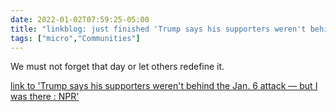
```yaml
---
date: 2022-01-02T07:59:25-05:00
title: "linkblog: just finished 'Trump says his supporters weren't behind the Jan. 6 attack — but I was there : NPR'"
tags: ["micro","Communities"]
---
```

We must not forget that day or let others redefine it.
 
[link to 'Trump says his supporters weren't behind the Jan. 6 attack — but I was there : NPR'](https://www.npr.org/2022/01/02/1068891351/january-6-insurrection-capitol-attack-trump-anniversary)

> What to produce
Print the listing again exactly, please. Keep the pictures out of it.

> Reply
```yaml
---
date: 2022-01-02T07:59:25-05:00
title: "linkblog: just finished 'Trump says his supporters weren't behind the Jan. 6 attack — but I was there : NPR'"
tags: ["micro","Communities"]
---
```

We must not forget that day or let others redefine it.
 
[link to 'Trump says his supporters weren't behind the Jan. 6 attack — but I was there : NPR'](https://www.npr.org/2022/01/02/1068891351/january-6-insurrection-capitol-attack-trump-anniversary)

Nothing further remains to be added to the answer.